▸ **Your goal**:
Every line holding the string "theta" should be copied out of the listing.

▸ **The input**:
+ + +

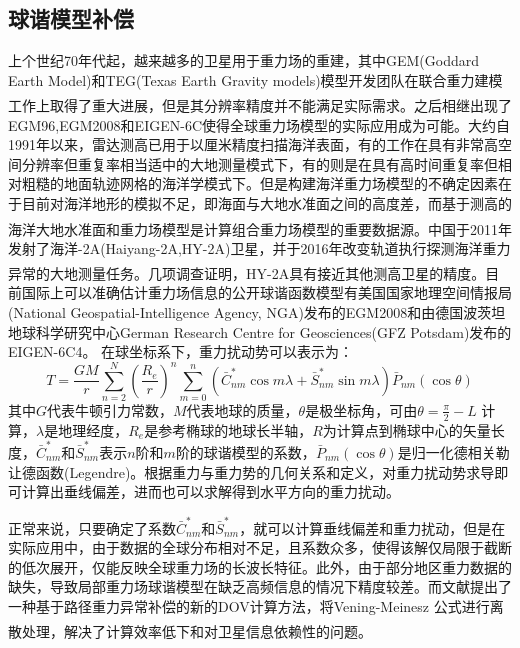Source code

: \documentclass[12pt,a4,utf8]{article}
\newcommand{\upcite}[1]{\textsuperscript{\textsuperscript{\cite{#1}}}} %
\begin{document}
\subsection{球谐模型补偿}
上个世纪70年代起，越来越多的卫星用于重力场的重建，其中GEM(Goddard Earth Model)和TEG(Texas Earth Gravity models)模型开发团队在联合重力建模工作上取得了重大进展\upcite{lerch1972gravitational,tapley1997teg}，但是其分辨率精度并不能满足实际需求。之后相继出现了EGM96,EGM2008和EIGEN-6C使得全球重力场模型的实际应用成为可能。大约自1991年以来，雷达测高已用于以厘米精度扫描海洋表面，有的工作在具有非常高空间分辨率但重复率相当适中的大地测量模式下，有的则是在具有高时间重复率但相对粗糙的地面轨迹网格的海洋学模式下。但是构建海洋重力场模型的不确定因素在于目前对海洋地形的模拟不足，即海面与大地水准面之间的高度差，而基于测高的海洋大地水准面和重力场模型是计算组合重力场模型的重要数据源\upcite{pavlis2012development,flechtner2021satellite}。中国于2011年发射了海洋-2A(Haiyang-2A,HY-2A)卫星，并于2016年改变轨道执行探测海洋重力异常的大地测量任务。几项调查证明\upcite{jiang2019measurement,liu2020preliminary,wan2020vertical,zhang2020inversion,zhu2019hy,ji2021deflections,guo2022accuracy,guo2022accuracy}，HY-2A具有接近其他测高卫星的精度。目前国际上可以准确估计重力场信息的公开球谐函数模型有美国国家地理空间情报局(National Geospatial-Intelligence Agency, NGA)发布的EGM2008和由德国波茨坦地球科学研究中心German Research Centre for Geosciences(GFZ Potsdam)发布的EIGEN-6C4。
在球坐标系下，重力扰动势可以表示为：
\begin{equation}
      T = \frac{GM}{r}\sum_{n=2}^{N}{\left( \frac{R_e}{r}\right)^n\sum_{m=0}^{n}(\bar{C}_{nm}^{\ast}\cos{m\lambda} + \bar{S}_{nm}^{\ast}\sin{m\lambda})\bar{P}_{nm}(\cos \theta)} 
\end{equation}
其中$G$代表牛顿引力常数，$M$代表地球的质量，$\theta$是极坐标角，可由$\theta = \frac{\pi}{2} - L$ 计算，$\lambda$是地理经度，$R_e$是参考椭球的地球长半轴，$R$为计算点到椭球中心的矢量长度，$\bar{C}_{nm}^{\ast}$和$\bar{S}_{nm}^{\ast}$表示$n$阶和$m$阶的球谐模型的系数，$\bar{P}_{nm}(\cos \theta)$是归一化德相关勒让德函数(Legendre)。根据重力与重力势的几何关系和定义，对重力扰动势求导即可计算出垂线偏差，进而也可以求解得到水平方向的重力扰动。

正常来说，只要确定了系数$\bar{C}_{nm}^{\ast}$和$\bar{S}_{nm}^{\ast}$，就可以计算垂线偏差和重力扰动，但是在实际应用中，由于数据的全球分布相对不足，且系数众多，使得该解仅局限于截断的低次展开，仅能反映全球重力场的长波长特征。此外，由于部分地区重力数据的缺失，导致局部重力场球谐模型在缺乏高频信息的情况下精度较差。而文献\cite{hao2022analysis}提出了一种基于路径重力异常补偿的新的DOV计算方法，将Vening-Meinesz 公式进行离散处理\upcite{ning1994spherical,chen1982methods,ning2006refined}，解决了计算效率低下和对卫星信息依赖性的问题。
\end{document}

+ + +

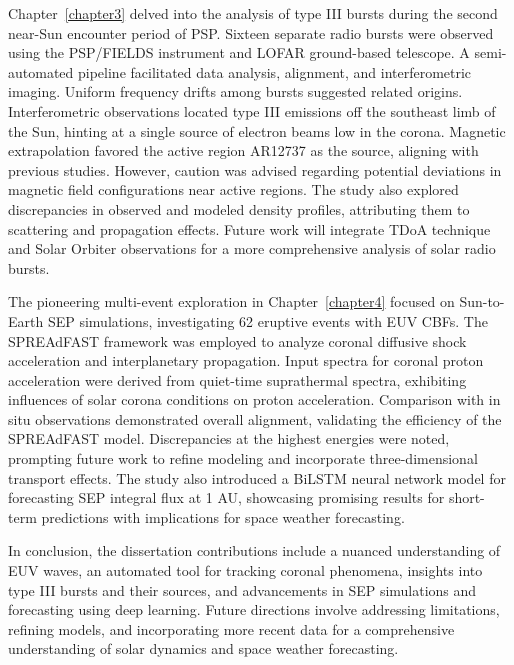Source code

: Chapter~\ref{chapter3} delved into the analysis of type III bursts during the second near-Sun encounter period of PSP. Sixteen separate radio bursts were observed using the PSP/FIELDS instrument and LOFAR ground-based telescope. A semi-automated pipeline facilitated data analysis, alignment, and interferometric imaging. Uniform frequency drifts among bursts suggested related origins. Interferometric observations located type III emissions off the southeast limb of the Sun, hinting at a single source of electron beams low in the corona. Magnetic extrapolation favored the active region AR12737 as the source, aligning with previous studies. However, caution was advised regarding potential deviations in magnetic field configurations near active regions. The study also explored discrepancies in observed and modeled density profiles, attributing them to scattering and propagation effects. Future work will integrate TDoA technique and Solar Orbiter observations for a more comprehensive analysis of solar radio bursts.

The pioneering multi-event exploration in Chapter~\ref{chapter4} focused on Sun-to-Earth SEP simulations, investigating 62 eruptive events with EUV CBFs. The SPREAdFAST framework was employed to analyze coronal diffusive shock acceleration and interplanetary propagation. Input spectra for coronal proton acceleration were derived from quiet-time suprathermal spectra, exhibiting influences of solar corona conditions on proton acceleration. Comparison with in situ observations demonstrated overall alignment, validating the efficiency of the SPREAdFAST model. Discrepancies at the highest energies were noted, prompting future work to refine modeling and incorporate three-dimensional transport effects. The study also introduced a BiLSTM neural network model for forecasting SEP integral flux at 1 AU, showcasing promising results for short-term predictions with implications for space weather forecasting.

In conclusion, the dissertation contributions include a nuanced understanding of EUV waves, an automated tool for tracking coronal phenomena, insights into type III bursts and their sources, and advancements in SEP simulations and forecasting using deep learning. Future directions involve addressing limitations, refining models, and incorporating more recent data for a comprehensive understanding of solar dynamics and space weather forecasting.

+ + +

▸ **Response below**:
      T = \frac{GM}{r}\sum_{n=2}^{N}{\left( \frac{R_e}{r}\right)^n\sum_{m=0}^{n}(\bar{C}_{nm}^{\ast}\cos{m\lambda} + \bar{S}_{nm}^{\ast}\sin{m\lambda})\bar{P}_{nm}(\cos \theta)} 
其中$G$代表牛顿引力常数，$M$代表地球的质量，$\theta$是极坐标角，可由$\theta = \frac{\pi}{2} - L$ 计算，$\lambda$是地理经度，$R_e$是参考椭球的地球长半轴，$R$为计算点到椭球中心的矢量长度，$\bar{C}_{nm}^{\ast}$和$\bar{S}_{nm}^{\ast}$表示$n$阶和$m$阶的球谐模型的系数，$\bar{P}_{nm}(\cos \theta)$是归一化德相关勒让德函数(Legendre)。根据重力与重力势的几何关系和定义，对重力扰动势求导即可计算出垂线偏差，进而也可以求解得到水平方向的重力扰动。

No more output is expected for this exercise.